Open Source Digital Asset Management Software: Why Freedom Doesn’t Mean Free
This post by Ralph Windsor originally appeared on the Daydream website in July 2009.
A number of open source DAM solutions are now being offered across all platforms now by a variety of vendors and in general this is a positive development.
Several commentators, however, have raised concerns about the nature of the solutions provided and how much support and assistance users can realistically expect to obtain from taking the open source route. In particular, the measurement of ROI when taking into consideration the costs of support and implementation services is raised as a negative point about open source DAM. These discussions highlight some popular misconceptions about the nature of open source software, mainly because they tend to be free of licence charges.
In simple terms, open source guarantees nothing other than that access to the source code will not be restricted – it does not necessarily mean that there is no cost involved or that there is an obligation on the part of the author to distribute copies of the code to anyone who asks for it.
The GPL is one of the more common open source licences in use and allows software authors and/or distributors to charge a fee for supplying open source software.
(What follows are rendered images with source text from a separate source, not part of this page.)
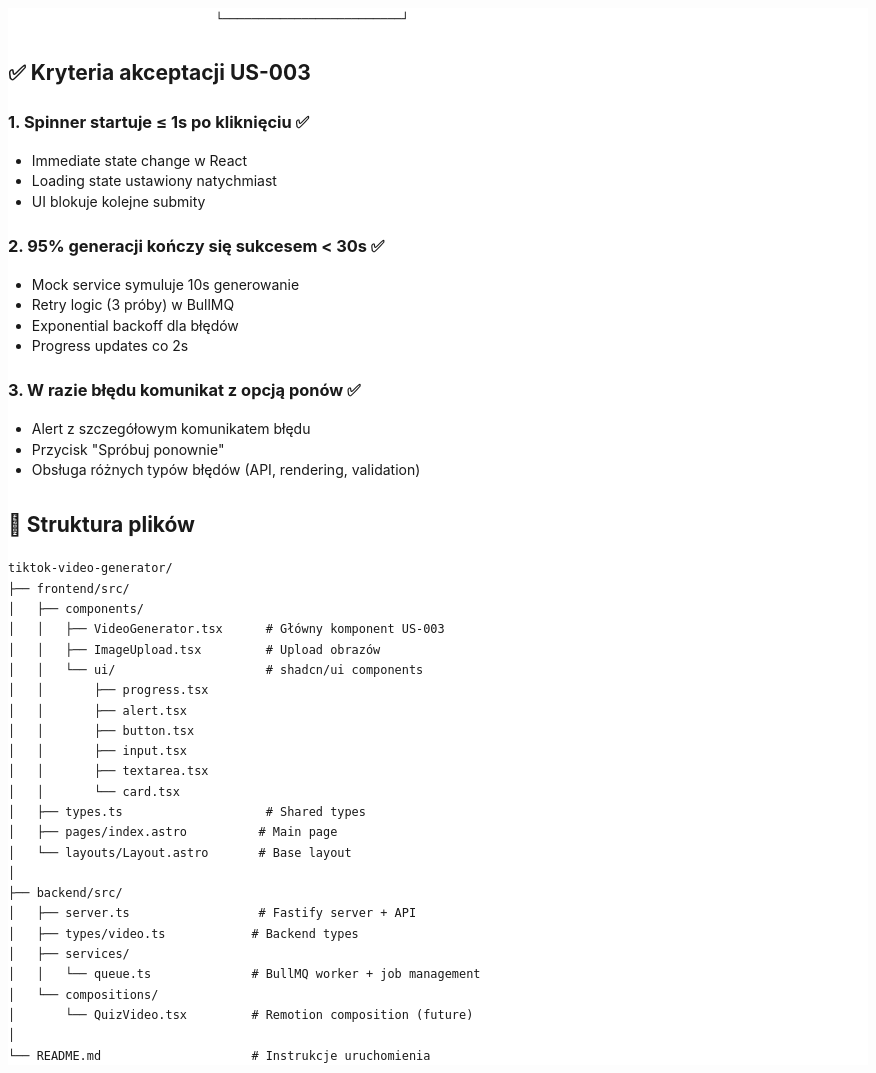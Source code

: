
 ```
                             └─────────────────────────┘
```

## ✅ Kryteria akceptacji US-003

### 1. Spinner startuje ≤ 1s po kliknięciu ✅
- Immediate state change w React
- Loading state ustawiony natychmiast
- UI blokuje kolejne submity

### 2. 95% generacji kończy się sukcesem < 30s ✅
- Mock service symuluje 10s generowanie
- Retry logic (3 próby) w BullMQ
- Exponential backoff dla błędów
- Progress updates co 2s

### 3. W razie błędu komunikat z opcją ponów ✅
- Alert z szczegółowym komunikatem błędu
- Przycisk "Spróbuj ponownie"
- Obsługa różnych typów błędów (API, rendering, validation)

## 🔧 Struktura plików

```
tiktok-video-generator/
├── frontend/src/
│   ├── components/
│   │   ├── VideoGenerator.tsx      # Główny komponent US-003
│   │   ├── ImageUpload.tsx         # Upload obrazów
│   │   └── ui/                     # shadcn/ui components
│   │       ├── progress.tsx
│   │       ├── alert.tsx
│   │       ├── button.tsx
│   │       ├── input.tsx
│   │       ├── textarea.tsx
│   │       └── card.tsx
│   ├── types.ts                    # Shared types
│   ├── pages/index.astro          # Main page
│   └── layouts/Layout.astro       # Base layout
│
├── backend/src/
│   ├── server.ts                  # Fastify server + API
│   ├── types/video.ts            # Backend types
│   ├── services/
│   │   └── queue.ts              # BullMQ worker + job management
│   └── compositions/
│       └── QuizVideo.tsx         # Remotion composition (future)
│
└── README.md                     # Instrukcje uruchomienia
```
Also, they can refuse to distribute copies of the code publicly. The fact that many open source software authors agree to provide the source code for free via downloadable links on public websites is more of a marketing strategy or personal choice than a stipulated requirement of the licence.
The metaphors used to explain open source do not help with dispelling these myths. One example often used is the self service supermarket checkout concept. There are others, but see these separate articles by Jeff Atwood and Henrik de Gyor for examples (the latter specifically relates to DAM). Although both are interesting observations and make some valid points, they are arguably inaccurate when considering open source software. The premise of both articles is that open source software resembles a ‘self-service’ supermarket checkout where users can avoid the time cost of checking out via a human operated till with a lengthy queue of shoppers, however, they are forced to deal with rudimentary service related issues that would be handled for them in the human operated checkout.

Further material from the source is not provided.